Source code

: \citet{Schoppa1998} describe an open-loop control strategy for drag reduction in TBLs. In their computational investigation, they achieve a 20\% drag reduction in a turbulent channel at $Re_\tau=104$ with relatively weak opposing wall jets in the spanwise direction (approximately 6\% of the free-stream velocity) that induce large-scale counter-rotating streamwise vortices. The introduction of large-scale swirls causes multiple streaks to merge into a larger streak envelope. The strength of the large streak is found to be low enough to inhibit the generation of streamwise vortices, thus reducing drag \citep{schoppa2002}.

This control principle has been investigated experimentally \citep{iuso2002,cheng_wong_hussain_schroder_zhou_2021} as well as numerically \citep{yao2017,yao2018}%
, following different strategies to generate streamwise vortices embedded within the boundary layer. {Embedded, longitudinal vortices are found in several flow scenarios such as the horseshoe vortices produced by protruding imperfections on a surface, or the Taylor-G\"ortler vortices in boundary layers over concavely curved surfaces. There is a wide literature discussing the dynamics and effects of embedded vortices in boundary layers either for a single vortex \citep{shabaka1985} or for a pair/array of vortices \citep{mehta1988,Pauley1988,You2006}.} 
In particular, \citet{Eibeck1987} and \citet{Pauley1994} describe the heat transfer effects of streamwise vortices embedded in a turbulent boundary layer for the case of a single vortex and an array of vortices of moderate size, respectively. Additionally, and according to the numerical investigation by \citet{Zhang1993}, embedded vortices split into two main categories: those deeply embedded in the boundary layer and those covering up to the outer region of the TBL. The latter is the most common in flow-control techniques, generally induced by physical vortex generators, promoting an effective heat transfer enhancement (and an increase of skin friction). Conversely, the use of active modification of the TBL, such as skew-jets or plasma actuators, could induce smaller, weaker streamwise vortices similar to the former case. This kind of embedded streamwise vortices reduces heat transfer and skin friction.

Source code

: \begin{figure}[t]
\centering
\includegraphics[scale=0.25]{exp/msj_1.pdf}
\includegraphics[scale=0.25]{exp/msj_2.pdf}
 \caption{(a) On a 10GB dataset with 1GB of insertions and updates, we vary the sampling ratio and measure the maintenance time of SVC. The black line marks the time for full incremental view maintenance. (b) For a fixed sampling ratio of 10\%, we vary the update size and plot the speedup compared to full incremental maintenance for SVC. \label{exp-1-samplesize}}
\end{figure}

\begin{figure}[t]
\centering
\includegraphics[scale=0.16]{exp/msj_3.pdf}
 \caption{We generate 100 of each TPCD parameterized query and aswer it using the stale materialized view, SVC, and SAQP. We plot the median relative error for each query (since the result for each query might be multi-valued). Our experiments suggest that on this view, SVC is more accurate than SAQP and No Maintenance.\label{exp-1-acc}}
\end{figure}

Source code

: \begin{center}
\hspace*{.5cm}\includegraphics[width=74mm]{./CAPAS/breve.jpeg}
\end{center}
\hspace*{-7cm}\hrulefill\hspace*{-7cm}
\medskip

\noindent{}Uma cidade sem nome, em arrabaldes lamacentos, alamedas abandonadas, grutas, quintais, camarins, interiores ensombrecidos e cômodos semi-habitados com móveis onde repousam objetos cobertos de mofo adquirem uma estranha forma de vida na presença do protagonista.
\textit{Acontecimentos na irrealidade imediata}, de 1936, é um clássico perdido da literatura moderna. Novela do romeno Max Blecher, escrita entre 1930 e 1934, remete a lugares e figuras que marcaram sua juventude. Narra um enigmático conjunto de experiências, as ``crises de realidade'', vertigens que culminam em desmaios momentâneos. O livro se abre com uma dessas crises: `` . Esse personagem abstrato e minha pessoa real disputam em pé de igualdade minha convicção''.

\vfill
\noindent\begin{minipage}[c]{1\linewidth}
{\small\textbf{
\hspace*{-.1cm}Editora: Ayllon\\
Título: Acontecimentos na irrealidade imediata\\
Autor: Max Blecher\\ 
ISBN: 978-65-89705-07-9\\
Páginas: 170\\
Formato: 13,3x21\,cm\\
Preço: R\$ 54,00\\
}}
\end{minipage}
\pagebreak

**Assignment:**
None of the lines before the one containing "igualdade minha convicção''." belong in the answer; reproduce that line and all later lines of the records exactly.

**Completed exercise:**
\textit{Acontecimentos na irrealidade imediata}, de 1936, é um clássico perdido da literatura moderna. Novela do romeno Max Blecher, escrita entre 1930 e 1934, remete a lugares e figuras que marcaram sua juventude. Narra um enigmático conjunto de experiências, as ``crises de realidade'', vertigens que culminam em desmaios momentâneos. O livro se abre com uma dessas crises: `` . Esse personagem abstrato e minha pessoa real disputam em pé de igualdade minha convicção''.

\vfill
\noindent\begin{minipage}[c]{1\linewidth}
{\small\textbf{
\hspace*{-.1cm}Editora: Ayllon\\
Título: Acontecimentos na irrealidade imediata\\
Autor: Max Blecher\\ 
ISBN: 978-65-89705-07-9\\
Páginas: 170\\
Formato: 13,3x21\,cm\\
Preço: R\$ 54,00\\
}}
\end{minipage}
\pagebreak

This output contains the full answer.